WORK INSTRUCTION:
Copy out again, unchanged, the line that contains "fraction expansions of" and every line after it down to the last line of the data.

EXERCISE DATA:
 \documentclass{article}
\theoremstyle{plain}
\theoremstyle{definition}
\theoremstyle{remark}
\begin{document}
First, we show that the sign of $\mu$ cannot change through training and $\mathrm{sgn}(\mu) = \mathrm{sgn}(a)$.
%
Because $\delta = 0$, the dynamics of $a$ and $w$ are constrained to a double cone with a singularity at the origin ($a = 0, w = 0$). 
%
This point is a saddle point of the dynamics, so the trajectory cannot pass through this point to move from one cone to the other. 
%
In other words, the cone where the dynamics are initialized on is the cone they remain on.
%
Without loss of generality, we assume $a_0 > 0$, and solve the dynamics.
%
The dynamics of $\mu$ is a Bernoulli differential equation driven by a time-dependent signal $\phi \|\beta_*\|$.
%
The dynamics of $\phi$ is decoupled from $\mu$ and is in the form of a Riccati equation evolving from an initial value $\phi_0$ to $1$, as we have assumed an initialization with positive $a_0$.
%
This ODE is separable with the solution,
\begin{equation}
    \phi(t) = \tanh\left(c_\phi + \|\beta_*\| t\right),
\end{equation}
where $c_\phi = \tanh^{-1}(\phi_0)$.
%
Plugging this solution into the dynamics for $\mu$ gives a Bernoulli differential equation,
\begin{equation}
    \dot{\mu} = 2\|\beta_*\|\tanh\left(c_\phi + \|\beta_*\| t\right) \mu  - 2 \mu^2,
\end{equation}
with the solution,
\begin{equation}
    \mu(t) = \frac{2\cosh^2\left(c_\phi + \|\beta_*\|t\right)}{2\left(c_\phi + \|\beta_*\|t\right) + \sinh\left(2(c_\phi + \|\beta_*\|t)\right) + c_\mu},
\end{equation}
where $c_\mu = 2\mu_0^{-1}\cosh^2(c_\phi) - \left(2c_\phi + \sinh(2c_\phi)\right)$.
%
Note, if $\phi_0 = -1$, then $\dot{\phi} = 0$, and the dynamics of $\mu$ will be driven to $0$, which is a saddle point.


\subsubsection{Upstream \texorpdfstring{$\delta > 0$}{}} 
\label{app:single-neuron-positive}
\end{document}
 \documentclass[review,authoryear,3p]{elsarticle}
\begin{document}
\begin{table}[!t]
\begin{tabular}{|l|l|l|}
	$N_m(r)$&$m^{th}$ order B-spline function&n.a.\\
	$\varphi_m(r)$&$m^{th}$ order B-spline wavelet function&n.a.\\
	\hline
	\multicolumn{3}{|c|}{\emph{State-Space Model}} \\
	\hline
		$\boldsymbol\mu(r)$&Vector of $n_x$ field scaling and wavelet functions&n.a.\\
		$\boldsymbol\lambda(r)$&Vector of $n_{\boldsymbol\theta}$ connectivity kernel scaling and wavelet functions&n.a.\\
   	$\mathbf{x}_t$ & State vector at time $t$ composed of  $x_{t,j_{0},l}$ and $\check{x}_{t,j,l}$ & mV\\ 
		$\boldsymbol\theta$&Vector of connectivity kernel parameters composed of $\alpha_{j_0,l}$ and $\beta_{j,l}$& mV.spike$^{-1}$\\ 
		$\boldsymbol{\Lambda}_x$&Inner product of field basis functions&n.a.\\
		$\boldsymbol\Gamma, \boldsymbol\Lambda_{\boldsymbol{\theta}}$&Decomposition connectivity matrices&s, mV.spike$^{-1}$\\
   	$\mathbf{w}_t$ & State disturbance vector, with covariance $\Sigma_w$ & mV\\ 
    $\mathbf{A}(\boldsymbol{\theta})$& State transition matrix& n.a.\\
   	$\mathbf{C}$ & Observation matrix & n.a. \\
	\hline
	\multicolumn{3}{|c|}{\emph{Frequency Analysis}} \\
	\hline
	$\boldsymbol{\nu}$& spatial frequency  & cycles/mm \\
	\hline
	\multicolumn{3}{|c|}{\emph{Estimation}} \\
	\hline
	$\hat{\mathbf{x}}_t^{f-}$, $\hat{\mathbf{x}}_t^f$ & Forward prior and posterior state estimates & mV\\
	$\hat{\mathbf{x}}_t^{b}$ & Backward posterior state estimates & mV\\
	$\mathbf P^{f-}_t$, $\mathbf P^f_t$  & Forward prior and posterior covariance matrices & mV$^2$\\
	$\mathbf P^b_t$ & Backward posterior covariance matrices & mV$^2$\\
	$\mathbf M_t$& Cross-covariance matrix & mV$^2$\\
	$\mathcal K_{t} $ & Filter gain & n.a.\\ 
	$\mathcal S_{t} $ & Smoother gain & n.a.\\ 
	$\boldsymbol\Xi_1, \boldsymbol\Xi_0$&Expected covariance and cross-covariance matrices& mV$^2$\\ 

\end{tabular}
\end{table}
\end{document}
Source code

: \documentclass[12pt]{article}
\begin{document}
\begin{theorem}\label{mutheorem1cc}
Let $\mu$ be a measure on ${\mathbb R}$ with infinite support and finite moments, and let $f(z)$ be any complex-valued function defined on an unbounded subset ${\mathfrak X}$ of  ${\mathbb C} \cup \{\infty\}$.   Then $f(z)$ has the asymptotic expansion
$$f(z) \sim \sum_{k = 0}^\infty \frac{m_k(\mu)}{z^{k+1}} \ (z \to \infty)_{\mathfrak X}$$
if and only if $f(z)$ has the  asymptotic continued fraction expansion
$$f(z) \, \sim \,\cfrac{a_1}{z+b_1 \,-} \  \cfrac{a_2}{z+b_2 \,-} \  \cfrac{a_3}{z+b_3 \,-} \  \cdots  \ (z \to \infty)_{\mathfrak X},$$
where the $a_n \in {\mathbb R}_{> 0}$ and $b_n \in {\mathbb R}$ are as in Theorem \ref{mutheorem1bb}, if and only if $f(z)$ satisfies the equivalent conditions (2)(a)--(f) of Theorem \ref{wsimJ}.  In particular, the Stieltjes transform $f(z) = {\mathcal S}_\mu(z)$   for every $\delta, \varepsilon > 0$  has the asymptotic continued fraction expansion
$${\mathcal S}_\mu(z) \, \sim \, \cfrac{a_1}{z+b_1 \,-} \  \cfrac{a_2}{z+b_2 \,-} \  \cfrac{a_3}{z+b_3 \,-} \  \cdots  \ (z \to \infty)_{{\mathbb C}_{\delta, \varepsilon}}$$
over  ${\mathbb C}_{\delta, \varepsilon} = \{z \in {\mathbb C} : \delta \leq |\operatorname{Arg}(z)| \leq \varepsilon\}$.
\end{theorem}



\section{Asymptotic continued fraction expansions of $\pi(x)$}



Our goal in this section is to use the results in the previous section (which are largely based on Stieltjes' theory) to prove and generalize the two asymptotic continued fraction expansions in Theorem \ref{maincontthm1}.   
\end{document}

EXPECTED OUTPUT:
\section{Asymptotic continued fraction expansions of $\pi(x)$}



Our goal in this section is to use the results in the previous section (which are largely based on Stieltjes' theory) to prove and generalize the two asymptotic continued fraction expansions in Theorem \ref{maincontthm1}.   
\end{document}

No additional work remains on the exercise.